=== Section Start ===
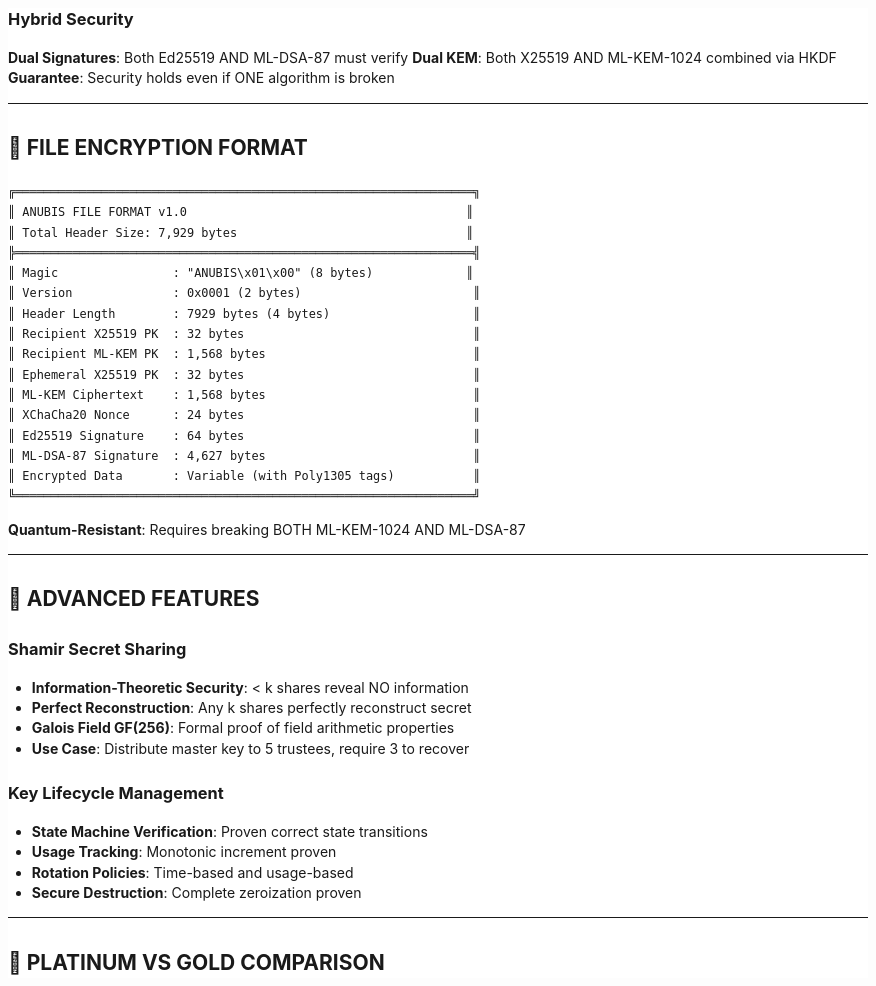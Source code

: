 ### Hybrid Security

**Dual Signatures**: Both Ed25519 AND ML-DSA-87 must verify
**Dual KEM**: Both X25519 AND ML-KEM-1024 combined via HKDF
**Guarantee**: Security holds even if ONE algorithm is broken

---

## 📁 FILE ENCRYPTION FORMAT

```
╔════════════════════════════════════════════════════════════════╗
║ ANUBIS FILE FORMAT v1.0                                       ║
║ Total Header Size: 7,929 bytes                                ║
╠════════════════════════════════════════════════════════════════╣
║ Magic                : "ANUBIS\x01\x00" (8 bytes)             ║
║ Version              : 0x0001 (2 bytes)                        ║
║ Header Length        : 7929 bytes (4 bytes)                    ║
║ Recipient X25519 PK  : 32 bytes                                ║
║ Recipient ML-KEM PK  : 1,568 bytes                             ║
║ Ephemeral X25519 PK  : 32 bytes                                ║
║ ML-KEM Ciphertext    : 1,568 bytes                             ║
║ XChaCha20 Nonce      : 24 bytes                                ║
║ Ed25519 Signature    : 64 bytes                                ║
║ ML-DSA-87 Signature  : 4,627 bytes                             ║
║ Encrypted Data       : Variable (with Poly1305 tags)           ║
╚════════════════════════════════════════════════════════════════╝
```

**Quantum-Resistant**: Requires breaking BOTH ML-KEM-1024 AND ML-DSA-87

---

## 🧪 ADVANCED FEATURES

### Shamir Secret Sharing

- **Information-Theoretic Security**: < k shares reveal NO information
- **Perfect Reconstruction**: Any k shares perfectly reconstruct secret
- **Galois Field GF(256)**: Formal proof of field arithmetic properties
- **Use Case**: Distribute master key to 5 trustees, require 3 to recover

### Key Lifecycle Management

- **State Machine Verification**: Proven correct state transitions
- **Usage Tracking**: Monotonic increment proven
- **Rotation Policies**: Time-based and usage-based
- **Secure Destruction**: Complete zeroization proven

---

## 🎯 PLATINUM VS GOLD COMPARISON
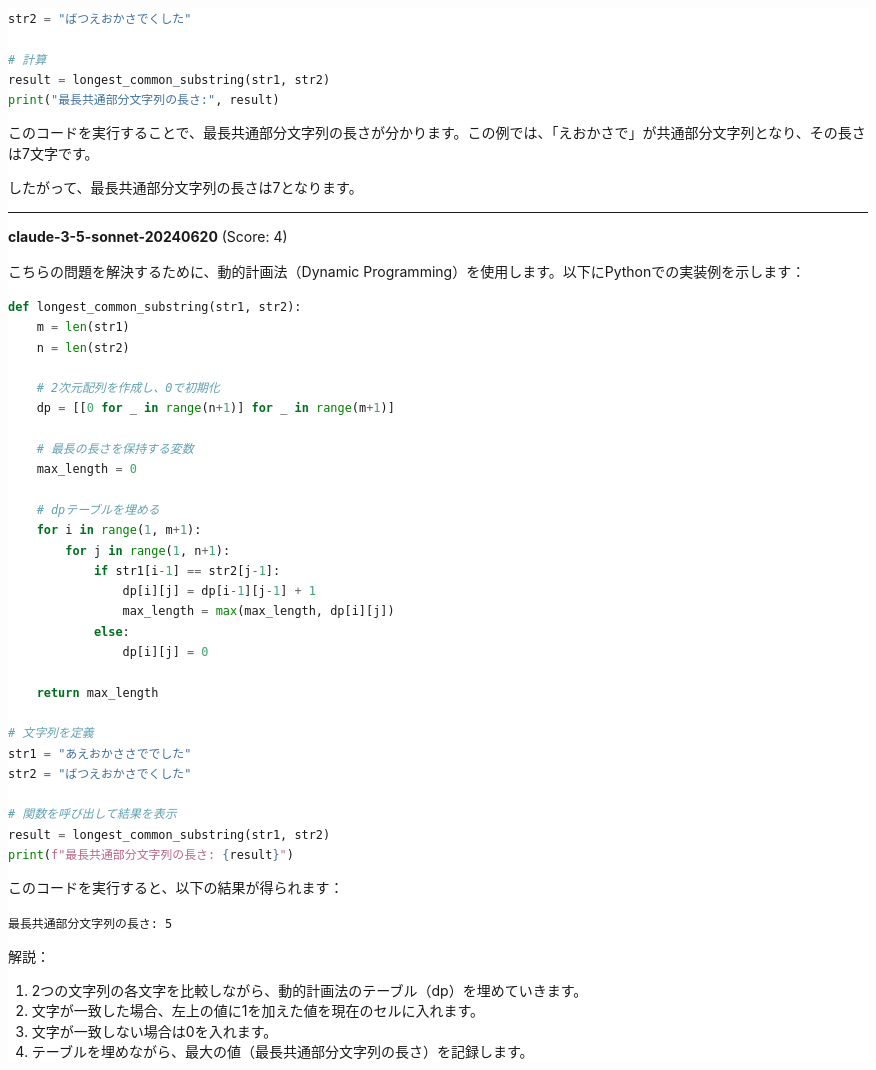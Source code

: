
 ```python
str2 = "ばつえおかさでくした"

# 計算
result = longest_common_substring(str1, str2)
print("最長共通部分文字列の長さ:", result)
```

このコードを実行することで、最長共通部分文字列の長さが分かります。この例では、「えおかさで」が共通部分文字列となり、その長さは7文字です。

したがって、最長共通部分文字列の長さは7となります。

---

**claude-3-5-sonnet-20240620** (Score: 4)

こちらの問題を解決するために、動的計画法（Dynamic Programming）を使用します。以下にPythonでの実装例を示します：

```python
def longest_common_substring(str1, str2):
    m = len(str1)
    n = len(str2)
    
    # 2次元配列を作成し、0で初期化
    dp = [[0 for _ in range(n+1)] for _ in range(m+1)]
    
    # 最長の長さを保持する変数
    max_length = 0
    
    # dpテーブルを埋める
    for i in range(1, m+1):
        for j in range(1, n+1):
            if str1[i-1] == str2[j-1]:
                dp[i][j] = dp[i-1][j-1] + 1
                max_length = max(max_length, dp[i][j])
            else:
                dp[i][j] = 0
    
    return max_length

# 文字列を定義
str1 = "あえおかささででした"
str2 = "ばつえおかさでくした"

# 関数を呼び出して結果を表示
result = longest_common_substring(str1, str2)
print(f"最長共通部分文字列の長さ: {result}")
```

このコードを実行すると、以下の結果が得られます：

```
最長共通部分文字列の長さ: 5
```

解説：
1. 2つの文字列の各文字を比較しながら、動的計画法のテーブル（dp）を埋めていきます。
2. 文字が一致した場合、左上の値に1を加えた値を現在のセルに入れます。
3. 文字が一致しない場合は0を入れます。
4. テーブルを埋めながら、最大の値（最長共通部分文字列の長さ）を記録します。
=== Section End ===
### WHAT NEEDS TO BE DONE
Once you have counted the lines of the data that contain the word "Recipient", please reply with that number alone.

### ANSWER TO THE EXERCISE
2